**About this task**
Lines that include "filter" make up the answer; copy all of them from the data below.

**Provided records**
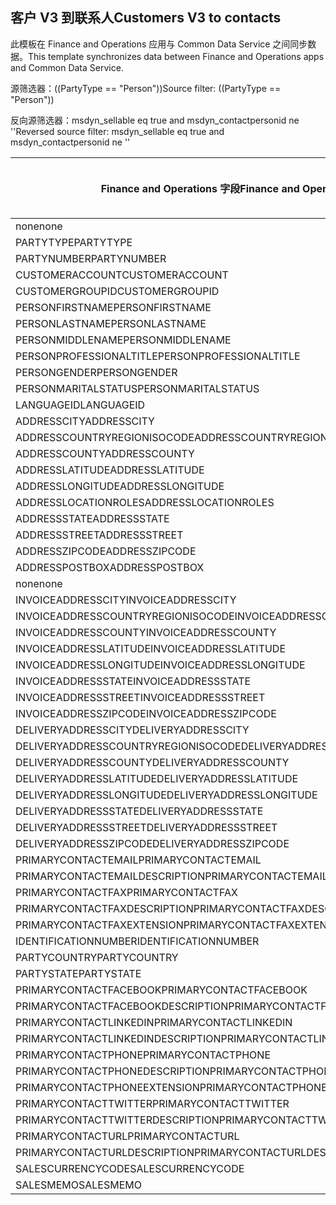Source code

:## <a name="customers-v3-to-contacts"></a><span data-ttu-id="0d1a1-101">客户 V3 到联系人</span><span class="sxs-lookup"><span data-stu-id="0d1a1-101">Customers V3 to contacts</span></span>

<span data-ttu-id="0d1a1-102">此模板在 Finance and Operations 应用与 Common Data Service 之间同步数据。</span><span class="sxs-lookup"><span data-stu-id="0d1a1-102">This template synchronizes data between Finance and Operations apps and Common Data Service.</span></span>

<span data-ttu-id="0d1a1-103">源筛选器：((PartyType == "Person"))</span><span class="sxs-lookup"><span data-stu-id="0d1a1-103">Source filter: ((PartyType == "Person"))</span></span>

<span data-ttu-id="0d1a1-104">反向源筛选器：msdyn_sellable eq true and msdyn_contactpersonid ne ''</span><span class="sxs-lookup"><span data-stu-id="0d1a1-104">Reversed source filter: msdyn_sellable eq true  and msdyn_contactpersonid ne ''</span></span>

<span data-ttu-id="0d1a1-105">Finance and Operations 字段</span><span class="sxs-lookup"><span data-stu-id="0d1a1-105">Finance and Operations field</span></span> | <span data-ttu-id="0d1a1-106">映射类型</span><span class="sxs-lookup"><span data-stu-id="0d1a1-106">Map type</span></span> | <span data-ttu-id="0d1a1-107">其他 Dynamics 365 字段</span><span class="sxs-lookup"><span data-stu-id="0d1a1-107">Other Dynamics 365 field</span></span> | <span data-ttu-id="0d1a1-108">默认值</span><span class="sxs-lookup"><span data-stu-id="0d1a1-108">Default value</span></span>
---|---|---|---
<span data-ttu-id="0d1a1-109">none</span><span class="sxs-lookup"><span data-stu-id="0d1a1-109">none</span></span> | >> | <span data-ttu-id="0d1a1-110">msdyn_sellable</span><span class="sxs-lookup"><span data-stu-id="0d1a1-110">msdyn_sellable</span></span> | <span data-ttu-id="0d1a1-111">True</span><span class="sxs-lookup"><span data-stu-id="0d1a1-111">True</span></span>
<span data-ttu-id="0d1a1-112">PARTYTYPE</span><span class="sxs-lookup"><span data-stu-id="0d1a1-112">PARTYTYPE</span></span> | << | <span data-ttu-id="0d1a1-113">none</span><span class="sxs-lookup"><span data-stu-id="0d1a1-113">none</span></span> | <span data-ttu-id="0d1a1-114">Person</span><span class="sxs-lookup"><span data-stu-id="0d1a1-114">Person</span></span>
<span data-ttu-id="0d1a1-115">PARTYNUMBER</span><span class="sxs-lookup"><span data-stu-id="0d1a1-115">PARTYNUMBER</span></span> | = | <span data-ttu-id="0d1a1-116">msdyn_partynumber</span><span class="sxs-lookup"><span data-stu-id="0d1a1-116">msdyn_partynumber</span></span> | 
<span data-ttu-id="0d1a1-117">CUSTOMERACCOUNT</span><span class="sxs-lookup"><span data-stu-id="0d1a1-117">CUSTOMERACCOUNT</span></span> | = | <span data-ttu-id="0d1a1-118">msdyn_contactpersonid</span><span class="sxs-lookup"><span data-stu-id="0d1a1-118">msdyn_contactpersonid</span></span> | 
<span data-ttu-id="0d1a1-119">CUSTOMERGROUPID</span><span class="sxs-lookup"><span data-stu-id="0d1a1-119">CUSTOMERGROUPID</span></span> | = | <span data-ttu-id="0d1a1-120">msdyn_customergroupid.msdyn_groupid</span><span class="sxs-lookup"><span data-stu-id="0d1a1-120">msdyn_customergroupid.msdyn_groupid</span></span> | 
<span data-ttu-id="0d1a1-121">PERSONFIRSTNAME</span><span class="sxs-lookup"><span data-stu-id="0d1a1-121">PERSONFIRSTNAME</span></span> | = | <span data-ttu-id="0d1a1-122">firstname</span><span class="sxs-lookup"><span data-stu-id="0d1a1-122">firstname</span></span> | 
<span data-ttu-id="0d1a1-123">PERSONLASTNAME</span><span class="sxs-lookup"><span data-stu-id="0d1a1-123">PERSONLASTNAME</span></span> | = | <span data-ttu-id="0d1a1-124">lastname</span><span class="sxs-lookup"><span data-stu-id="0d1a1-124">lastname</span></span> | 
<span data-ttu-id="0d1a1-125">PERSONMIDDLENAME</span><span class="sxs-lookup"><span data-stu-id="0d1a1-125">PERSONMIDDLENAME</span></span> | = | <span data-ttu-id="0d1a1-126">middlename</span><span class="sxs-lookup"><span data-stu-id="0d1a1-126">middlename</span></span> | 
<span data-ttu-id="0d1a1-127">PERSONPROFESSIONALTITLE</span><span class="sxs-lookup"><span data-stu-id="0d1a1-127">PERSONPROFESSIONALTITLE</span></span> | = | <span data-ttu-id="0d1a1-128">jobtitle</span><span class="sxs-lookup"><span data-stu-id="0d1a1-128">jobtitle</span></span> | 
<span data-ttu-id="0d1a1-129">PERSONGENDER</span><span class="sxs-lookup"><span data-stu-id="0d1a1-129">PERSONGENDER</span></span> | >< | <span data-ttu-id="0d1a1-130">gendercode</span><span class="sxs-lookup"><span data-stu-id="0d1a1-130">gendercode</span></span> | 
<span data-ttu-id="0d1a1-131">PERSONMARITALSTATUS</span><span class="sxs-lookup"><span data-stu-id="0d1a1-131">PERSONMARITALSTATUS</span></span> | >< | <span data-ttu-id="0d1a1-132">familystatuscode</span><span class="sxs-lookup"><span data-stu-id="0d1a1-132">familystatuscode</span></span> | 
<span data-ttu-id="0d1a1-133">LANGUAGEID</span><span class="sxs-lookup"><span data-stu-id="0d1a1-133">LANGUAGEID</span></span> | << | <span data-ttu-id="0d1a1-134">none</span><span class="sxs-lookup"><span data-stu-id="0d1a1-134">none</span></span> | <span data-ttu-id="0d1a1-135">en-us</span><span class="sxs-lookup"><span data-stu-id="0d1a1-135">en-us</span></span>
<span data-ttu-id="0d1a1-136">ADDRESSCITY</span><span class="sxs-lookup"><span data-stu-id="0d1a1-136">ADDRESSCITY</span></span> | = | <span data-ttu-id="0d1a1-137">address1_city</span><span class="sxs-lookup"><span data-stu-id="0d1a1-137">address1_city</span></span> | 
<span data-ttu-id="0d1a1-138">ADDRESSCOUNTRYREGIONISOCODE</span><span class="sxs-lookup"><span data-stu-id="0d1a1-138">ADDRESSCOUNTRYREGIONISOCODE</span></span> | = | <span data-ttu-id="0d1a1-139">address1_country</span><span class="sxs-lookup"><span data-stu-id="0d1a1-139">address1_country</span></span> | 
<span data-ttu-id="0d1a1-140">ADDRESSCOUNTY</span><span class="sxs-lookup"><span data-stu-id="0d1a1-140">ADDRESSCOUNTY</span></span> | = | <span data-ttu-id="0d1a1-141">address1_county</span><span class="sxs-lookup"><span data-stu-id="0d1a1-141">address1_county</span></span> | 
<span data-ttu-id="0d1a1-142">ADDRESSLATITUDE</span><span class="sxs-lookup"><span data-stu-id="0d1a1-142">ADDRESSLATITUDE</span></span> | > | <span data-ttu-id="0d1a1-143">address1_latitude</span><span class="sxs-lookup"><span data-stu-id="0d1a1-143">address1_latitude</span></span> | 
<span data-ttu-id="0d1a1-144">ADDRESSLONGITUDE</span><span class="sxs-lookup"><span data-stu-id="0d1a1-144">ADDRESSLONGITUDE</span></span> | > | <span data-ttu-id="0d1a1-145">address1_longitude</span><span class="sxs-lookup"><span data-stu-id="0d1a1-145">address1_longitude</span></span> | 
<span data-ttu-id="0d1a1-146">ADDRESSLOCATIONROLES</span><span class="sxs-lookup"><span data-stu-id="0d1a1-146">ADDRESSLOCATIONROLES</span></span> | << | <span data-ttu-id="0d1a1-147">none</span><span class="sxs-lookup"><span data-stu-id="0d1a1-147">none</span></span> | <span data-ttu-id="0d1a1-148">Business</span><span class="sxs-lookup"><span data-stu-id="0d1a1-148">Business</span></span>
<span data-ttu-id="0d1a1-149">ADDRESSSTATE</span><span class="sxs-lookup"><span data-stu-id="0d1a1-149">ADDRESSSTATE</span></span> | = | <span data-ttu-id="0d1a1-150">address1_stateorprovince</span><span class="sxs-lookup"><span data-stu-id="0d1a1-150">address1_stateorprovince</span></span> | 
<span data-ttu-id="0d1a1-151">ADDRESSSTREET</span><span class="sxs-lookup"><span data-stu-id="0d1a1-151">ADDRESSSTREET</span></span> | = | <span data-ttu-id="0d1a1-152">address1_line1</span><span class="sxs-lookup"><span data-stu-id="0d1a1-152">address1_line1</span></span> | 
<span data-ttu-id="0d1a1-153">ADDRESSZIPCODE</span><span class="sxs-lookup"><span data-stu-id="0d1a1-153">ADDRESSZIPCODE</span></span> | = | <span data-ttu-id="0d1a1-154">address1_postalcode</span><span class="sxs-lookup"><span data-stu-id="0d1a1-154">address1_postalcode</span></span> | 
<span data-ttu-id="0d1a1-155">ADDRESSPOSTBOX</span><span class="sxs-lookup"><span data-stu-id="0d1a1-155">ADDRESSPOSTBOX</span></span> | = | <span data-ttu-id="0d1a1-156">address1_postofficebox</span><span class="sxs-lookup"><span data-stu-id="0d1a1-156">address1_postofficebox</span></span> | 
<span data-ttu-id="0d1a1-157">none</span><span class="sxs-lookup"><span data-stu-id="0d1a1-157">none</span></span> | >> | <span data-ttu-id="0d1a1-158">address1_addresstypecode</span><span class="sxs-lookup"><span data-stu-id="0d1a1-158">address1_addresstypecode</span></span> | <span data-ttu-id="0d1a1-159">3</span><span class="sxs-lookup"><span data-stu-id="0d1a1-159">3</span></span>
<span data-ttu-id="0d1a1-160">INVOICEADDRESSCITY</span><span class="sxs-lookup"><span data-stu-id="0d1a1-160">INVOICEADDRESSCITY</span></span> | = | <span data-ttu-id="0d1a1-161">address2_city</span><span class="sxs-lookup"><span data-stu-id="0d1a1-161">address2_city</span></span> | 
<span data-ttu-id="0d1a1-162">INVOICEADDRESSCOUNTRYREGIONISOCODE</span><span class="sxs-lookup"><span data-stu-id="0d1a1-162">INVOICEADDRESSCOUNTRYREGIONISOCODE</span></span> | = | <span data-ttu-id="0d1a1-163">address2_country</span><span class="sxs-lookup"><span data-stu-id="0d1a1-163">address2_country</span></span> | 
<span data-ttu-id="0d1a1-164">INVOICEADDRESSCOUNTY</span><span class="sxs-lookup"><span data-stu-id="0d1a1-164">INVOICEADDRESSCOUNTY</span></span> | = | <span data-ttu-id="0d1a1-165">address2_county</span><span class="sxs-lookup"><span data-stu-id="0d1a1-165">address2_county</span></span> | 
<span data-ttu-id="0d1a1-166">INVOICEADDRESSLATITUDE</span><span class="sxs-lookup"><span data-stu-id="0d1a1-166">INVOICEADDRESSLATITUDE</span></span> | > | <span data-ttu-id="0d1a1-167">address2_latitude</span><span class="sxs-lookup"><span data-stu-id="0d1a1-167">address2_latitude</span></span> | 
<span data-ttu-id="0d1a1-168">INVOICEADDRESSLONGITUDE</span><span class="sxs-lookup"><span data-stu-id="0d1a1-168">INVOICEADDRESSLONGITUDE</span></span> | > | <span data-ttu-id="0d1a1-169">address2_longitude</span><span class="sxs-lookup"><span data-stu-id="0d1a1-169">address2_longitude</span></span> | 
<span data-ttu-id="0d1a1-170">INVOICEADDRESSSTATE</span><span class="sxs-lookup"><span data-stu-id="0d1a1-170">INVOICEADDRESSSTATE</span></span> | = | <span data-ttu-id="0d1a1-171">address2_stateorprovince</span><span class="sxs-lookup"><span data-stu-id="0d1a1-171">address2_stateorprovince</span></span> | 
<span data-ttu-id="0d1a1-172">INVOICEADDRESSSTREET</span><span class="sxs-lookup"><span data-stu-id="0d1a1-172">INVOICEADDRESSSTREET</span></span> | = | <span data-ttu-id="0d1a1-173">address2_line1</span><span class="sxs-lookup"><span data-stu-id="0d1a1-173">address2_line1</span></span> | 
<span data-ttu-id="0d1a1-174">INVOICEADDRESSZIPCODE</span><span class="sxs-lookup"><span data-stu-id="0d1a1-174">INVOICEADDRESSZIPCODE</span></span> | = | <span data-ttu-id="0d1a1-175">address2_postalcode</span><span class="sxs-lookup"><span data-stu-id="0d1a1-175">address2_postalcode</span></span> | 
<span data-ttu-id="0d1a1-176">DELIVERYADDRESSCITY</span><span class="sxs-lookup"><span data-stu-id="0d1a1-176">DELIVERYADDRESSCITY</span></span> | = | <span data-ttu-id="0d1a1-177">address3_city</span><span class="sxs-lookup"><span data-stu-id="0d1a1-177">address3_city</span></span> | 
<span data-ttu-id="0d1a1-178">DELIVERYADDRESSCOUNTRYREGIONISOCODE</span><span class="sxs-lookup"><span data-stu-id="0d1a1-178">DELIVERYADDRESSCOUNTRYREGIONISOCODE</span></span> | = | <span data-ttu-id="0d1a1-179">address3_country</span><span class="sxs-lookup"><span data-stu-id="0d1a1-179">address3_country</span></span> | 
<span data-ttu-id="0d1a1-180">DELIVERYADDRESSCOUNTY</span><span class="sxs-lookup"><span data-stu-id="0d1a1-180">DELIVERYADDRESSCOUNTY</span></span> | = | <span data-ttu-id="0d1a1-181">address3_county</span><span class="sxs-lookup"><span data-stu-id="0d1a1-181">address3_county</span></span> | 
<span data-ttu-id="0d1a1-182">DELIVERYADDRESSLATITUDE</span><span class="sxs-lookup"><span data-stu-id="0d1a1-182">DELIVERYADDRESSLATITUDE</span></span> | > | <span data-ttu-id="0d1a1-183">address3_latitude</span><span class="sxs-lookup"><span data-stu-id="0d1a1-183">address3_latitude</span></span> | 
<span data-ttu-id="0d1a1-184">DELIVERYADDRESSLONGITUDE</span><span class="sxs-lookup"><span data-stu-id="0d1a1-184">DELIVERYADDRESSLONGITUDE</span></span> | >> | <span data-ttu-id="0d1a1-185">address3_longitude</span><span class="sxs-lookup"><span data-stu-id="0d1a1-185">address3_longitude</span></span> | 
<span data-ttu-id="0d1a1-186">DELIVERYADDRESSSTATE</span><span class="sxs-lookup"><span data-stu-id="0d1a1-186">DELIVERYADDRESSSTATE</span></span> | = | <span data-ttu-id="0d1a1-187">address3_stateorprovince</span><span class="sxs-lookup"><span data-stu-id="0d1a1-187">address3_stateorprovince</span></span> | 
<span data-ttu-id="0d1a1-188">DELIVERYADDRESSSTREET</span><span class="sxs-lookup"><span data-stu-id="0d1a1-188">DELIVERYADDRESSSTREET</span></span> | = | <span data-ttu-id="0d1a1-189">address3_line1</span><span class="sxs-lookup"><span data-stu-id="0d1a1-189">address3_line1</span></span> | 
<span data-ttu-id="0d1a1-190">DELIVERYADDRESSZIPCODE</span><span class="sxs-lookup"><span data-stu-id="0d1a1-190">DELIVERYADDRESSZIPCODE</span></span> | = | <span data-ttu-id="0d1a1-191">address3_postalcode</span><span class="sxs-lookup"><span data-stu-id="0d1a1-191">address3_postalcode</span></span> | 
<span data-ttu-id="0d1a1-192">PRIMARYCONTACTEMAIL</span><span class="sxs-lookup"><span data-stu-id="0d1a1-192">PRIMARYCONTACTEMAIL</span></span> | = | <span data-ttu-id="0d1a1-193">emailaddress1</span><span class="sxs-lookup"><span data-stu-id="0d1a1-193">emailaddress1</span></span> | 
<span data-ttu-id="0d1a1-194">PRIMARYCONTACTEMAILDESCRIPTION</span><span class="sxs-lookup"><span data-stu-id="0d1a1-194">PRIMARYCONTACTEMAILDESCRIPTION</span></span> | = | <span data-ttu-id="0d1a1-195">msdyn_emailaddress1description</span><span class="sxs-lookup"><span data-stu-id="0d1a1-195">msdyn_emailaddress1description</span></span> | 
<span data-ttu-id="0d1a1-196">PRIMARYCONTACTFAX</span><span class="sxs-lookup"><span data-stu-id="0d1a1-196">PRIMARYCONTACTFAX</span></span> | = | <span data-ttu-id="0d1a1-197">fax</span><span class="sxs-lookup"><span data-stu-id="0d1a1-197">fax</span></span> | 
<span data-ttu-id="0d1a1-198">PRIMARYCONTACTFAXDESCRIPTION</span><span class="sxs-lookup"><span data-stu-id="0d1a1-198">PRIMARYCONTACTFAXDESCRIPTION</span></span> | = | <span data-ttu-id="0d1a1-199">msdyn_faxdescription</span><span class="sxs-lookup"><span data-stu-id="0d1a1-199">msdyn_faxdescription</span></span> | 
<span data-ttu-id="0d1a1-200">PRIMARYCONTACTFAXEXTENSION</span><span class="sxs-lookup"><span data-stu-id="0d1a1-200">PRIMARYCONTACTFAXEXTENSION</span></span> | = | <span data-ttu-id="0d1a1-201">msdyn_faxextension</span><span class="sxs-lookup"><span data-stu-id="0d1a1-201">msdyn_faxextension</span></span> | 
<span data-ttu-id="0d1a1-202">IDENTIFICATIONNUMBER</span><span class="sxs-lookup"><span data-stu-id="0d1a1-202">IDENTIFICATIONNUMBER</span></span> | = | <span data-ttu-id="0d1a1-203">msdyn_identificationnumber</span><span class="sxs-lookup"><span data-stu-id="0d1a1-203">msdyn_identificationnumber</span></span> | 
<span data-ttu-id="0d1a1-204">PARTYCOUNTRY</span><span class="sxs-lookup"><span data-stu-id="0d1a1-204">PARTYCOUNTRY</span></span> | = | <span data-ttu-id="0d1a1-205">msdyn_partycountry</span><span class="sxs-lookup"><span data-stu-id="0d1a1-205">msdyn_partycountry</span></span> | 
<span data-ttu-id="0d1a1-206">PARTYSTATE</span><span class="sxs-lookup"><span data-stu-id="0d1a1-206">PARTYSTATE</span></span> | = | <span data-ttu-id="0d1a1-207">msdyn_partystateprovince</span><span class="sxs-lookup"><span data-stu-id="0d1a1-207">msdyn_partystateprovince</span></span> | 
<span data-ttu-id="0d1a1-208">PRIMARYCONTACTFACEBOOK</span><span class="sxs-lookup"><span data-stu-id="0d1a1-208">PRIMARYCONTACTFACEBOOK</span></span> | = | <span data-ttu-id="0d1a1-209">msdyn_primaryfacebookid</span><span class="sxs-lookup"><span data-stu-id="0d1a1-209">msdyn_primaryfacebookid</span></span> | 
<span data-ttu-id="0d1a1-210">PRIMARYCONTACTFACEBOOKDESCRIPTION</span><span class="sxs-lookup"><span data-stu-id="0d1a1-210">PRIMARYCONTACTFACEBOOKDESCRIPTION</span></span> | = | <span data-ttu-id="0d1a1-211">msdyn_primaryfacebookdescription</span><span class="sxs-lookup"><span data-stu-id="0d1a1-211">msdyn_primaryfacebookdescription</span></span> | 
<span data-ttu-id="0d1a1-212">PRIMARYCONTACTLINKEDIN</span><span class="sxs-lookup"><span data-stu-id="0d1a1-212">PRIMARYCONTACTLINKEDIN</span></span> | = | <span data-ttu-id="0d1a1-213">msdyn_primaryinkedinid</span><span class="sxs-lookup"><span data-stu-id="0d1a1-213">msdyn_primaryinkedinid</span></span> | 
<span data-ttu-id="0d1a1-214">PRIMARYCONTACTLINKEDINDESCRIPTION</span><span class="sxs-lookup"><span data-stu-id="0d1a1-214">PRIMARYCONTACTLINKEDINDESCRIPTION</span></span> | = | <span data-ttu-id="0d1a1-215">msdyn_primarylinkedindescrption</span><span class="sxs-lookup"><span data-stu-id="0d1a1-215">msdyn_primarylinkedindescrption</span></span> | 
<span data-ttu-id="0d1a1-216">PRIMARYCONTACTPHONE</span><span class="sxs-lookup"><span data-stu-id="0d1a1-216">PRIMARYCONTACTPHONE</span></span> | = | <span data-ttu-id="0d1a1-217">telephone1</span><span class="sxs-lookup"><span data-stu-id="0d1a1-217">telephone1</span></span> | 
<span data-ttu-id="0d1a1-218">PRIMARYCONTACTPHONEDESCRIPTION</span><span class="sxs-lookup"><span data-stu-id="0d1a1-218">PRIMARYCONTACTPHONEDESCRIPTION</span></span> | = | <span data-ttu-id="0d1a1-219">msdyn_telephone1description</span><span class="sxs-lookup"><span data-stu-id="0d1a1-219">msdyn_telephone1description</span></span> | 
<span data-ttu-id="0d1a1-220">PRIMARYCONTACTPHONEEXTENSION</span><span class="sxs-lookup"><span data-stu-id="0d1a1-220">PRIMARYCONTACTPHONEEXTENSION</span></span> | = | <span data-ttu-id="0d1a1-221">msdyn_telephone1extension</span><span class="sxs-lookup"><span data-stu-id="0d1a1-221">msdyn_telephone1extension</span></span> | 
<span data-ttu-id="0d1a1-222">PRIMARYCONTACTTWITTER</span><span class="sxs-lookup"><span data-stu-id="0d1a1-222">PRIMARYCONTACTTWITTER</span></span> | = | <span data-ttu-id="0d1a1-223">msdyn_primarytwitterid</span><span class="sxs-lookup"><span data-stu-id="0d1a1-223">msdyn_primarytwitterid</span></span> | 
<span data-ttu-id="0d1a1-224">PRIMARYCONTACTTWITTERDESCRIPTION</span><span class="sxs-lookup"><span data-stu-id="0d1a1-224">PRIMARYCONTACTTWITTERDESCRIPTION</span></span> | = | <span data-ttu-id="0d1a1-225">msdyn_primarytwitteriddescription</span><span class="sxs-lookup"><span data-stu-id="0d1a1-225">msdyn_primarytwitteriddescription</span></span> | 
<span data-ttu-id="0d1a1-226">PRIMARYCONTACTURL</span><span class="sxs-lookup"><span data-stu-id="0d1a1-226">PRIMARYCONTACTURL</span></span> | = | <span data-ttu-id="0d1a1-227">websiteurl</span><span class="sxs-lookup"><span data-stu-id="0d1a1-227">websiteurl</span></span> | 
<span data-ttu-id="0d1a1-228">PRIMARYCONTACTURLDESCRIPTION</span><span class="sxs-lookup"><span data-stu-id="0d1a1-228">PRIMARYCONTACTURLDESCRIPTION</span></span> | = | <span data-ttu-id="0d1a1-229">msdyn_websiteurldescription</span><span class="sxs-lookup"><span data-stu-id="0d1a1-229">msdyn_websiteurldescription</span></span> | 
<span data-ttu-id="0d1a1-230">SALESCURRENCYCODE</span><span class="sxs-lookup"><span data-stu-id="0d1a1-230">SALESCURRENCYCODE</span></span> | = | <span data-ttu-id="0d1a1-231">transactioncurrencyid.isocurrencycode</span><span class="sxs-lookup"><span data-stu-id="0d1a1-231">transactioncurrencyid.isocurrencycode</span></span> | 
<span data-ttu-id="0d1a1-232">SALESMEMO</span><span class="sxs-lookup"><span data-stu-id="0d1a1-232">SALESMEMO</span></span> | = | <span data-ttu-id="0d1a1-233">description</span><span class="sxs-lookup"><span data-stu-id="0d1a1-233">description</span></span> |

**Result of the exercise**
<span data-ttu-id="0d1a1-103">源筛选器：((PartyType == "Person"))</span><span class="sxs-lookup"><span data-stu-id="0d1a1-103">Source filter: ((PartyType == "Person"))</span></span>
<span data-ttu-id="0d1a1-104">反向源筛选器：msdyn_sellable eq true and msdyn_contactpersonid ne ''</span><span class="sxs-lookup"><span data-stu-id="0d1a1-104">Reversed source filter: msdyn_sellable eq true  and msdyn_contactpersonid ne ''</span></span>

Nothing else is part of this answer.